**EXERCISE DIRECTIONS:**
Scan the following data for lines with "EDGAR" and state how many there are, as a number only.

(Stored records)
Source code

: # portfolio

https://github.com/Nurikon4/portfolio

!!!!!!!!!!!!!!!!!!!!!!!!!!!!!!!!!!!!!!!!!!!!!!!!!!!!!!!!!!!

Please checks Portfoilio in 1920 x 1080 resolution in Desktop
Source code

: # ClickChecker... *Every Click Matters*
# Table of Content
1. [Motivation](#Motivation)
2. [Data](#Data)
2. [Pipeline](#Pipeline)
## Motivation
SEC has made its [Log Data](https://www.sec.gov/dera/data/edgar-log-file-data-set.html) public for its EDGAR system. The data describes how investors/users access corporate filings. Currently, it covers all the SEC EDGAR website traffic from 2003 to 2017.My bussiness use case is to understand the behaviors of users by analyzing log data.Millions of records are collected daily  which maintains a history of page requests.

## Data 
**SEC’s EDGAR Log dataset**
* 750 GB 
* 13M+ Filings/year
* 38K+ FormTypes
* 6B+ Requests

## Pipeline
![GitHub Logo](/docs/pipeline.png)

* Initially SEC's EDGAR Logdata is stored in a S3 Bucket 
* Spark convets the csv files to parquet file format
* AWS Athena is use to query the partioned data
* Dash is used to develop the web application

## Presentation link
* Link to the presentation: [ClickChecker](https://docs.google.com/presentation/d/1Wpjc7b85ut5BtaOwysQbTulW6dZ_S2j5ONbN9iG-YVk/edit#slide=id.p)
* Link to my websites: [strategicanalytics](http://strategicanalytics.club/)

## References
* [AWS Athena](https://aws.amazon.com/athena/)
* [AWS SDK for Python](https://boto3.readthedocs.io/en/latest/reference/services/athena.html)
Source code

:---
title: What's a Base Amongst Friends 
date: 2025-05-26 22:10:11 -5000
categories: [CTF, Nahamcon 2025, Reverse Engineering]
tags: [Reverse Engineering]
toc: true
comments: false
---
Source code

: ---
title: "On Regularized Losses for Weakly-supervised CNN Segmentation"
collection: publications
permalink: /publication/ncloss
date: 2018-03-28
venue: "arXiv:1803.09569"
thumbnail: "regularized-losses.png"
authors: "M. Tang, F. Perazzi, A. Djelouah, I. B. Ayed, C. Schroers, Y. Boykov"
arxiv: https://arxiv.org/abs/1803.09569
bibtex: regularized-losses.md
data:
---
* * *
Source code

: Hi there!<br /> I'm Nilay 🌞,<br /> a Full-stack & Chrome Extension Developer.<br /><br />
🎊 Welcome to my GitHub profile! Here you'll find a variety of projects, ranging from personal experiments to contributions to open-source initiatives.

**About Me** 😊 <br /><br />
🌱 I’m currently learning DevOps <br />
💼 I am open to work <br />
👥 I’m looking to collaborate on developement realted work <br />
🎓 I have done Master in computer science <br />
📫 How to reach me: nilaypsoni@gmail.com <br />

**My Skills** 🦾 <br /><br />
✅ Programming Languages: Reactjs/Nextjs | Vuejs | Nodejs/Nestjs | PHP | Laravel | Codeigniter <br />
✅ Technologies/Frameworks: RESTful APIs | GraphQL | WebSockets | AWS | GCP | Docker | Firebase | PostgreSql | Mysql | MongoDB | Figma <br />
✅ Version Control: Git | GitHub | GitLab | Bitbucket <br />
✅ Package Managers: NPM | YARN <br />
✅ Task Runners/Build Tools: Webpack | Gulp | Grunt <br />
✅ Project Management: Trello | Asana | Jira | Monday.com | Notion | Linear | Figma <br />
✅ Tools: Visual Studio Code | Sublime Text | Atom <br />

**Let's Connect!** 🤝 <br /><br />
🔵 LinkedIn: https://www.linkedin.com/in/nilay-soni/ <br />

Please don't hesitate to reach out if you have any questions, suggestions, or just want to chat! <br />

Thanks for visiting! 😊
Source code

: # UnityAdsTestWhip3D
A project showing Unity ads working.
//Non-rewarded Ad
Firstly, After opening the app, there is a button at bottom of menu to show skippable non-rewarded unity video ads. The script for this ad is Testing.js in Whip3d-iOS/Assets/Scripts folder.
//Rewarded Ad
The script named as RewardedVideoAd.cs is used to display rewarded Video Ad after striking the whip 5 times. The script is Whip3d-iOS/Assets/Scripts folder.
---
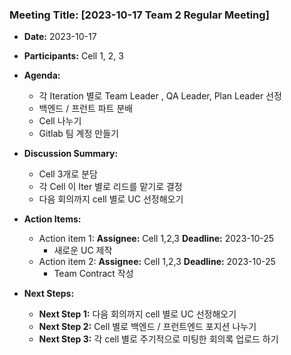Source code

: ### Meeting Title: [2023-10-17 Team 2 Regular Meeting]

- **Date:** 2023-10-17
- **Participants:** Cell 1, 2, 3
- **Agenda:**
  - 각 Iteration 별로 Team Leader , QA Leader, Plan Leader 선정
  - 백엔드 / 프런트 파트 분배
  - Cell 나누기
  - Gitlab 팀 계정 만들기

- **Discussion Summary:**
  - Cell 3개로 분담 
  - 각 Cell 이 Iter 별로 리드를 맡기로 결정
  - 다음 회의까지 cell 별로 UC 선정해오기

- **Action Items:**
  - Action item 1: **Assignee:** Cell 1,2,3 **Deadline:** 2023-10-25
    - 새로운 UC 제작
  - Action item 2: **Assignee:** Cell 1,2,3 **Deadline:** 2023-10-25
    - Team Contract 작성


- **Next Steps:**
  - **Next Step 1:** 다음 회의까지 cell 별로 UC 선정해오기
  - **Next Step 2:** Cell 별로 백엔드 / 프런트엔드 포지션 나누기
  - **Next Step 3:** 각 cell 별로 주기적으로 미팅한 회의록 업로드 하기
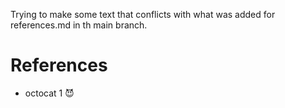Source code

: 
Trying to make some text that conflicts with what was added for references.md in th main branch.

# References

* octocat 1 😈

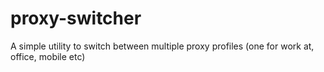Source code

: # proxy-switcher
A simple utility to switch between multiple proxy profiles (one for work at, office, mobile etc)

**YOUR SOLUTION:**
3